China approves Eli Lilly's Alzheimer's treatment Kisunla via Investing.com


INDIANAPOLIS - Eli Lilly & Co. (NYSE: NYSE: ), a pharmaceutical giant with a market capitalization of more than $700 billion and an impressive gross profit margin of about 81%, has received approval from China's National. medical (TASE:) Product Administration (NMPA) for Kisunla™ (donanemab-azbt), marking it as the fourth major market approval after the United States, Japan, and Great Britain. Accordingly Investment Prof Data, Lilly maintains a good financial health score, positioning it strongly for this expansion. Kisunla is intended for the treatment of adults with early-onset Alzheimer's disease, including those with mild cognitive impairment (MCI) and those with mild dementia who have confirmed amyloid pathology.

In China, the prevalence of Alzheimer's disease is significant, affecting approximately 6% of the population over the age of 65, with projections suggesting an increase to 11% by 2050. The approval of Kisunla, which targets amyloid plaque formation in the brain, provides a new treatment option. Management of disease. With revenue growth of 27% over the past twelve months and strong earnings forecasts, Lilly appears well-positioned to capitalize on this market opportunity.

TRAILBLAZER-ALZ 2 Phase 3 clinical study demonstrates approval of NMPA. This study found that Kisunla significantly slowed the progression of Alzheimer's disease in participants, especially those with less advanced disease. Patients demonstrated a 35% slower decline in cognitive and daily function compared to placebo patients. Additionally, Kisunla demonstrated up to 84% reduction in amyloid plaques at 18 months, with 66% of patients achieving plaque clearance at one year.

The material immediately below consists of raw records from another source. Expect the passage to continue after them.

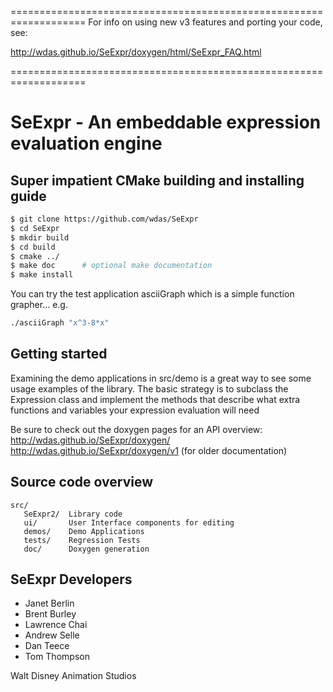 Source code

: ===================================================================
  For info on using new v3 features and porting your code, see:

  http://wdas.github.io/SeExpr/doxygen/html/SeExpr_FAQ.html
  
===================================================================


# SeExpr - An embeddable expression evaluation engine


## Super impatient CMake building and installing guide

```bash
$ git clone https://github.com/wdas/SeExpr
$ cd SeExpr
$ mkdir build
$ cd build
$ cmake ../
$ make doc      # optional make documentation
$ make install
```

You can try the test application asciiGraph which is a simple
function grapher... e.g.
```bash
./asciiGraph "x^3-8*x"
```

## Getting started

Examining the demo applications in src/demo is a great way to see
some usage examples of the library. The basic strategy is to subclass
the Expression class and implement the methods that describe what
extra functions and variables your expression evaluation will need

Be sure to check out the doxygen pages for an API overview:
http://wdas.github.io/SeExpr/doxygen/
http://wdas.github.io/SeExpr/doxygen/v1 (for older documentation)

## Source code overview

```
src/
   SeExpr2/  Library code
   ui/       User Interface components for editing
   demos/    Demo Applications
   tests/    Regression Tests
   doc/      Doxygen generation
```

## SeExpr Developers

 * Janet Berlin
 * Brent Burley
 * Lawrence Chai
 * Andrew Selle
 * Dan Teece
 * Tom Thompson

Walt Disney Animation Studios

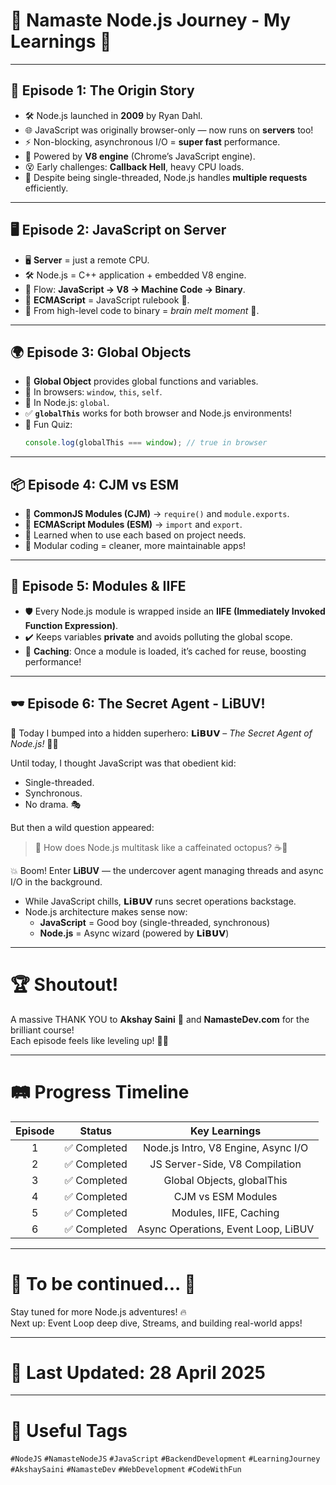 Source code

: # 🌟 Namaste Node.js Journey - My Learnings 🚀

---

## 🚀 Episode 1: The Origin Story

- 🛠️ Node.js launched in **2009** by Ryan Dahl.
- 🌐 JavaScript was originally browser-only — now runs on **servers** too!
- ⚡ Non-blocking, asynchronous I/O = **super fast** performance.
- 🔧 Powered by **V8 engine** (Chrome’s JavaScript engine).
- 😵 Early challenges: **Callback Hell**, heavy CPU loads.
- 🧵 Despite being single-threaded, Node.js handles **multiple requests** efficiently. 

---

## 🖥️ Episode 2: JavaScript on Server

- 🖥️ **Server** = just a remote CPU.
- 🛠️ Node.js = C++ application + embedded V8 engine.
- 🔄 Flow: **JavaScript → V8 → Machine Code → Binary**.
- 📜 **ECMAScript** = JavaScript rulebook 📖.
- 🧠 From high-level code to binary = *brain melt moment* 🤯.

---

## 🌍 Episode 3: Global Objects

- 🧠 **Global Object** provides global functions and variables.
- 🔸 In browsers: `window`, `this`, `self`.
- 🔹 In Node.js: `global`.
- ✅ **`globalThis`** works for both browser and Node.js environments!
- 📜 Fun Quiz:  
  ```javascript
  console.log(globalThis === window); // true in browser
  ```

---

## 📦 Episode 4: CJM vs ESM

- 🔹 **CommonJS Modules (CJM)** → `require()` and `module.exports`.
- 🔹 **ECMAScript Modules (ESM)** → `import` and `export`.
- 💬 Learned when to use each based on project needs.
- 🧩 Modular coding = cleaner, more maintainable apps!

---

## 🧠 Episode 5: Modules & IIFE

- 🛡️ Every Node.js module is wrapped inside an **IIFE (Immediately Invoked Function Expression)**.
- ✔️ Keeps variables **private** and avoids polluting the global scope.
- 🧠 **Caching**: Once a module is loaded, it’s cached for reuse, boosting performance!

---

## 🕶️ Episode 6: The Secret Agent - LiBUV!

🌟 Today I bumped into a hidden superhero: **𝗟𝗶𝗕𝗨𝗩** – *The Secret Agent of Node.js!* 🦸‍♂️

Until today, I thought JavaScript was that obedient kid:
- Single-threaded. 
- Synchronous. 
- No drama. 🎭

But then a wild question appeared:
> 🐉 How does Node.js multitask like a caffeinated octopus? ☕🐙

💥 Boom! Enter **LiBUV** — the undercover agent managing threads and async I/O in the background.

- While JavaScript chills, **𝗟𝗶𝗕𝗨𝗩** runs secret operations backstage.
- Node.js architecture makes sense now:  
  - **JavaScript** = Good boy (single-threaded, synchronous)
  - **Node.js** = Async wizard (powered by 𝗟𝗶𝗕𝗨𝗩)

---

# 🏆 Shoutout!

A massive THANK YOU to **Akshay Saini** 🚀 and **NamasteDev.com** for the brilliant course!  
Each episode feels like leveling up! 🧠✨

---

# 🛤️ Progress Timeline

| Episode | Status | Key Learnings |
|:-------:|:------:|:-------------:|
| 1 | ✅ Completed | Node.js Intro, V8 Engine, Async I/O |
| 2 | ✅ Completed | JS Server-Side, V8 Compilation |
| 3 | ✅ Completed | Global Objects, globalThis |
| 4 | ✅ Completed | CJM vs ESM Modules |
| 5 | ✅ Completed | Modules, IIFE, Caching |
| 6 | ✅ Completed | Async Operations, Event Loop, LiBUV |

---

# 🎯 To be continued... 🚀

Stay tuned for more Node.js adventures! 🔥  
Next up: Event Loop deep dive, Streams, and building real-world apps!

---

# 📅 Last Updated: 28 April 2025

---

# 🔗 Useful Tags
`#NodeJS` `#NamasteNodeJS` `#JavaScript` `#BackendDevelopment` `#LearningJourney` `#AkshaySaini` `#NamasteDev` `#WebDevelopment` `#CodeWithFun`

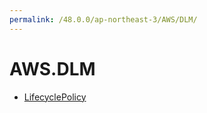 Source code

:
 ```yaml
---
permalink: /48.0.0/ap-northeast-3/AWS/DLM/
---
```


# AWS.DLM



* [LifecyclePolicy](LifecyclePolicy.md) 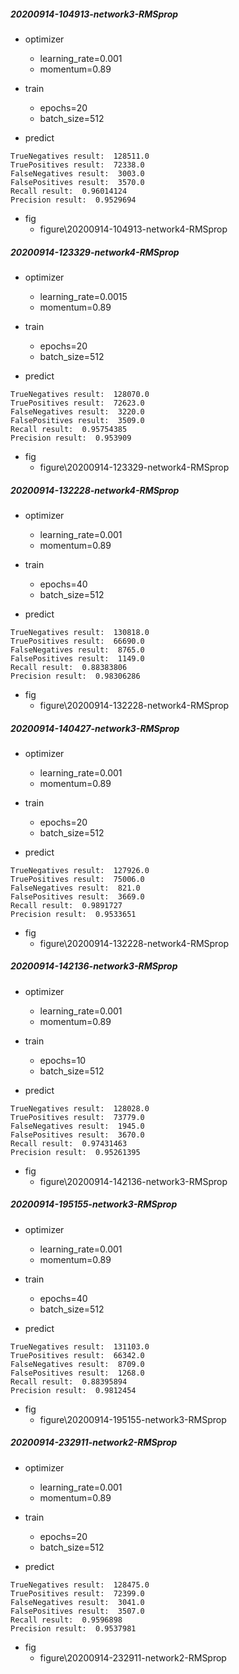 ##### 20200914-104913-network3-RMSprop
- optimizer
    - learning_rate=0.001
    - momentum=0.89
- train
    - epochs=20
     - batch_size=512
        
- predict
```
TrueNegatives result:  128511.0
TruePositives result:  72338.0
FalseNegatives result:  3003.0
FalsePositives result:  3570.0
Recall result:  0.96014124
Precision result:  0.9529694
```
- fig
    - figure\20200914-104913-network4-RMSprop


##### 20200914-123329-network4-RMSprop
- optimizer
    - learning_rate=0.0015
    - momentum=0.89
- train
    - epochs=20
     - batch_size=512
        
- predict
```
TrueNegatives result:  128070.0
TruePositives result:  72623.0
FalseNegatives result:  3220.0
FalsePositives result:  3509.0
Recall result:  0.95754385
Precision result:  0.953909
```
- fig
    - figure\20200914-123329-network4-RMSprop


##### 20200914-132228-network4-RMSprop
- optimizer
    - learning_rate=0.001
    - momentum=0.89
- train
    - epochs=40
     - batch_size=512
        
- predict
```
TrueNegatives result:  130818.0
TruePositives result:  66690.0
FalseNegatives result:  8765.0
FalsePositives result:  1149.0
Recall result:  0.88383806
Precision result:  0.98306286
```
- fig
    - figure\20200914-132228-network4-RMSprop



##### 20200914-140427-network3-RMSprop
- optimizer
    - learning_rate=0.001
    - momentum=0.89
- train
    - epochs=20
     - batch_size=512
        
- predict
```
TrueNegatives result:  127926.0
TruePositives result:  75006.0
FalseNegatives result:  821.0
FalsePositives result:  3669.0
Recall result:  0.9891727
Precision result:  0.9533651
```
- fig
    - figure\20200914-132228-network4-RMSprop

##### 20200914-142136-network3-RMSprop
- optimizer
    - learning_rate=0.001
    - momentum=0.89
- train
    - epochs=10
     - batch_size=512
        
- predict
```
TrueNegatives result:  128028.0
TruePositives result:  73779.0
FalseNegatives result:  1945.0
FalsePositives result:  3670.0
Recall result:  0.97431463
Precision result:  0.95261395
```
- fig
    - figure\20200914-142136-network3-RMSprop

##### 20200914-195155-network3-RMSprop
- optimizer
    - learning_rate=0.001
    - momentum=0.89
- train
    - epochs=40
     - batch_size=512
        
- predict
```
TrueNegatives result:  131103.0
TruePositives result:  66342.0
FalseNegatives result:  8709.0
FalsePositives result:  1268.0
Recall result:  0.88395894
Precision result:  0.9812454
```
- fig
    - figure\20200914-195155-network3-RMSprop


##### 20200914-232911-network2-RMSprop
- optimizer
    - learning_rate=0.001
    - momentum=0.89
- train
    - epochs=20
     - batch_size=512
        
- predict
```
TrueNegatives result:  128475.0
TruePositives result:  72399.0
FalseNegatives result:  3041.0
FalsePositives result:  3507.0
Recall result:  0.9596898
Precision result:  0.9537981
```
- fig
    - figure\20200914-232911-network2-RMSprop

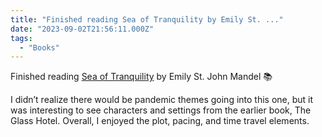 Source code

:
 ```yaml
---
title: "Finished reading Sea of Tranquility by Emily St. ..."
date: "2023-09-02T21:56:11.000Z"
tags: 
  - "Books"
---
```


Finished reading [Sea of Tranquility](https://bookshop.org/a/21729/9780593466735) by Emily St. John Mandel 📚

I didn’t realize there would be pandemic themes going into this one, but it was interesting to see characters and settings from the earlier book, The Glass Hotel. Overall, I enjoyed the plot, pacing, and time travel elements.
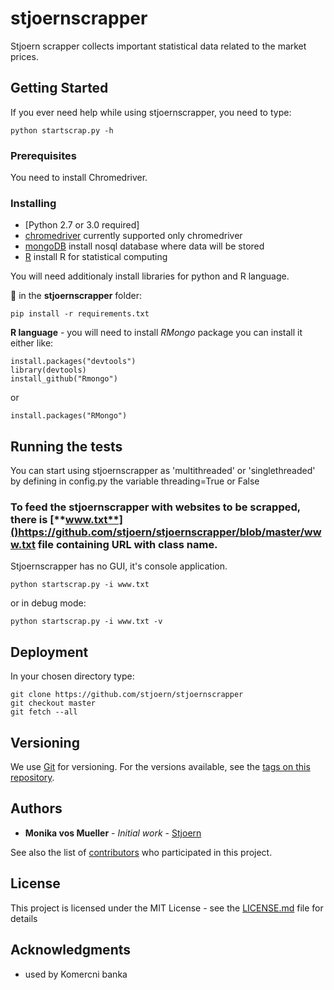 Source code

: # stjoernscrapper

Stjoern scrapper collects important statistical data related to the market prices.

## Getting Started

If you ever need help while using stjoernscrapper, you need to type:
```
python startscrap.py -h
```

### Prerequisites

You need to install Chromedriver.

### Installing

- [Python 2.7 or 3.0 required]
- [chromedriver](https://chromedriver.storage.googleapis.com/index.html?path=2.32/) currently supported only chromedriver 
- [mongoDB](https://www.mongodb.com/download-center?jmp=nav#atlas) install nosql database where data will be stored
- [R](https://cloud.r-project.org/) install R for statistical computing

You will need additionaly install libraries for python and R language.

:snake: in the **stjoernscrapper** folder:
```
pip install -r requirements.txt
```
**R language** - you will need to install *RMongo* package
you can install it either like:
```
install.packages("devtools")
library(devtools)
install_github("Rmongo")
```
or
```
install.packages("RMongo")
```

## Running the tests

You can start using stjoernscrapper as 'multithreaded' or 'singlethreaded' by defining in config.py the variable threading=True or False

### To feed the stjoernscrapper with websites to be scrapped, there is [**www.txt**]()https://github.com/stjoern/stjoernscrapper/blob/master/www.txt file containing URL with class name.

Stjoernscrapper has no GUI, it's console application.

```
python startscrap.py -i www.txt 
```
or in debug mode:
```
python startscrap.py -i www.txt -v
```

## Deployment

In your chosen directory type:
```
git clone https://github.com/stjoern/stjoernscrapper
git checkout master
git fetch --all
```

## Versioning

We use [Git](https://git-scm.com/) for versioning. For the versions available, see the [tags on this repository](https://github.com/stjoern/stjoernscrapper/tags). 

## Authors

* **Monika vos Mueller** - *Initial work* - [Stjoern](https://github.com/stjoern/)

See also the list of [contributors](https://github.com/stjoern/stjoernscrapper/graphs/contributors) who participated in this project.

## License

This project is licensed under the MIT License - see the [LICENSE.md](LICENSE.md) file for details

## Acknowledgments

* used by Komercni banka



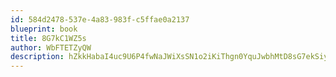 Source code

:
 ```yaml
---
id: 584d2478-537e-4a83-983f-c5ffae0a2137
blueprint: book
title: 8G7kC1WZ5s
author: WbFTETZyQW
description: hZkkHabaI4uc9U6P4fwNaJWiXsSN1o2iKiThgn0YquJwbhMtD8sG7ekSiyNj1GDUnCxTbhPpu6qj1EnSd3TiEH95MUuGc2Aig6Qb
---
```

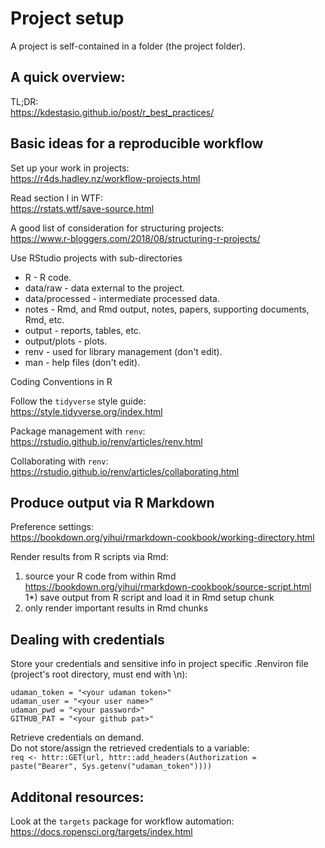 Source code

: # Project setup  

A project is self-contained in a folder (the project folder).  


## A quick overview:  

TL;DR:  
https://kdestasio.github.io/post/r_best_practices/  


## Basic ideas for a reproducible workflow  

Set up your work in projects:  
https://r4ds.hadley.nz/workflow-projects.html

Read section I in WTF:  
https://rstats.wtf/save-source.html  

A good list of consideration for structuring projects:  
https://www.r-bloggers.com/2018/08/structuring-r-projects/  

Use RStudio projects with sub-directories  
-   R - R code.  
-   data/raw - data external to the project.  
-   data/processed - intermediate processed data.  
-   notes - Rmd, and Rmd output, notes, papers, supporting documents, Rmd, etc.  
-   output - reports, tables, etc.  
-   output/plots - plots.  
-   renv - used for library management (don't edit).  
-   man - help files (don't edit).  

Coding Conventions in R  

Follow the `tidyverse` style guide:  
https://style.tidyverse.org/index.html  

Package management with `renv`:  
https://rstudio.github.io/renv/articles/renv.html  

Collaborating with `renv`:  
https://rstudio.github.io/renv/articles/collaborating.html  


## Produce output via R Markdown  

Preference settings:  
https://bookdown.org/yihui/rmarkdown-cookbook/working-directory.html  

Render results from R scripts via Rmd:  
1) source your R code from within Rmd  
https://bookdown.org/yihui/rmarkdown-cookbook/source-script.html  
1*) save output from R script and load it in Rmd setup chunk  
2) only render important results in Rmd chunks  


## Dealing with credentials

Store your credentials and sensitive info in project specific .Renviron file (project's root directory, must end with \n):
```
udaman_token = "<your udaman token>"
udaman_user = "<your user name>"
udaman_pwd = "<your password>"
GITHUB_PAT = "<your github pat>"
```

Retrieve credentials on demand.  
Do not store/assign the retrieved credentials to a variable:  
`req <- httr::GET(url, httr::add_headers(Authorization = paste("Bearer", Sys.getenv("udaman_token"))))`


## Additonal resources:  

Look at the `targets` package for workflow automation:  
https://docs.ropensci.org/targets/index.html  

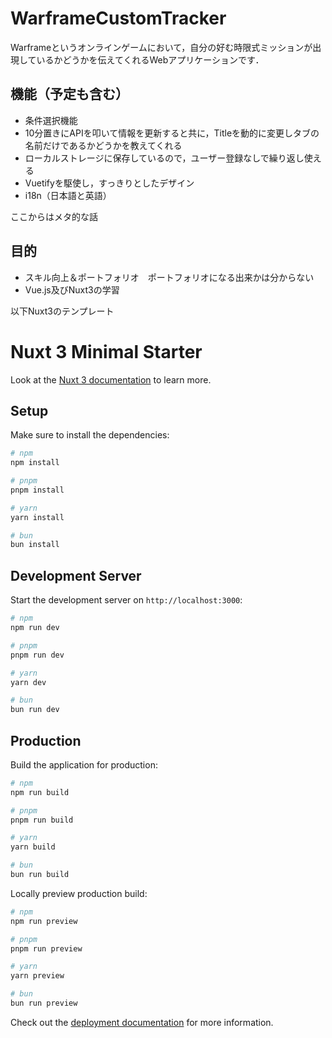 # WarframeCustomTracker

Warframeというオンラインゲームにおいて，自分の好む時限式ミッションが出現しているかどうかを伝えてくれるWebアプリケーションです．

## 機能（予定も含む）
- 条件選択機能
- 10分置きにAPIを叩いて情報を更新すると共に，Titleを動的に変更しタブの名前だけであるかどうかを教えてくれる
- ローカルストレージに保存しているので，ユーザー登録なしで繰り返し使える
- Vuetifyを駆使し，すっきりとしたデザイン
- i18n（日本語と英語）

ここからはメタ的な話

## 目的
- スキル向上＆ポートフォリオ　ポートフォリオになる出来かは分からない
- Vue.js及びNuxt3の学習

以下Nuxt3のテンプレート

# Nuxt 3 Minimal Starter

Look at the [Nuxt 3 documentation](https://nuxt.com/docs/getting-started/introduction) to learn more.

## Setup

Make sure to install the dependencies:

```bash
# npm
npm install

# pnpm
pnpm install

# yarn
yarn install

# bun
bun install
```

## Development Server

Start the development server on `http://localhost:3000`:

```bash
# npm
npm run dev

# pnpm
pnpm run dev

# yarn
yarn dev

# bun
bun run dev
```

## Production

Build the application for production:

```bash
# npm
npm run build

# pnpm
pnpm run build

# yarn
yarn build

# bun
bun run build
```

Locally preview production build:

```bash
# npm
npm run preview

# pnpm
pnpm run preview

# yarn
yarn preview

# bun
bun run preview
```

Check out the [deployment documentation](https://nuxt.com/docs/getting-started/deployment) for more information.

Despite these promising results, Kisunla is associated with potential side effects, such as amyloid-related imaging abnormalities (ARIA), which can include transient brain swelling or bleeding, and infusion-related reactions. However, ARIA is often asymptomatic and can usually be monitored and managed with an MRI scan.

Kisunla is given intravenously every four weeks, with a dosing regimen that may allow treatment to be discontinued after amyloid plaques are removed, potentially reducing treatment costs and frequency of infusions. .

The approval of Kisunla in China is based on a press release statement from Eli Lilly and Company and offers a new way to address the challenges of Alzheimer's disease in a population with increasing prevalence of the condition. For investors seeking deeper insight into Lilly's growth potential and comprehensive analysis, Investment Prof Offers exclusive access to 15+ additional pro-tips and a detailed pro research report, helping you make informed investment decisions in the pharmaceutical sector.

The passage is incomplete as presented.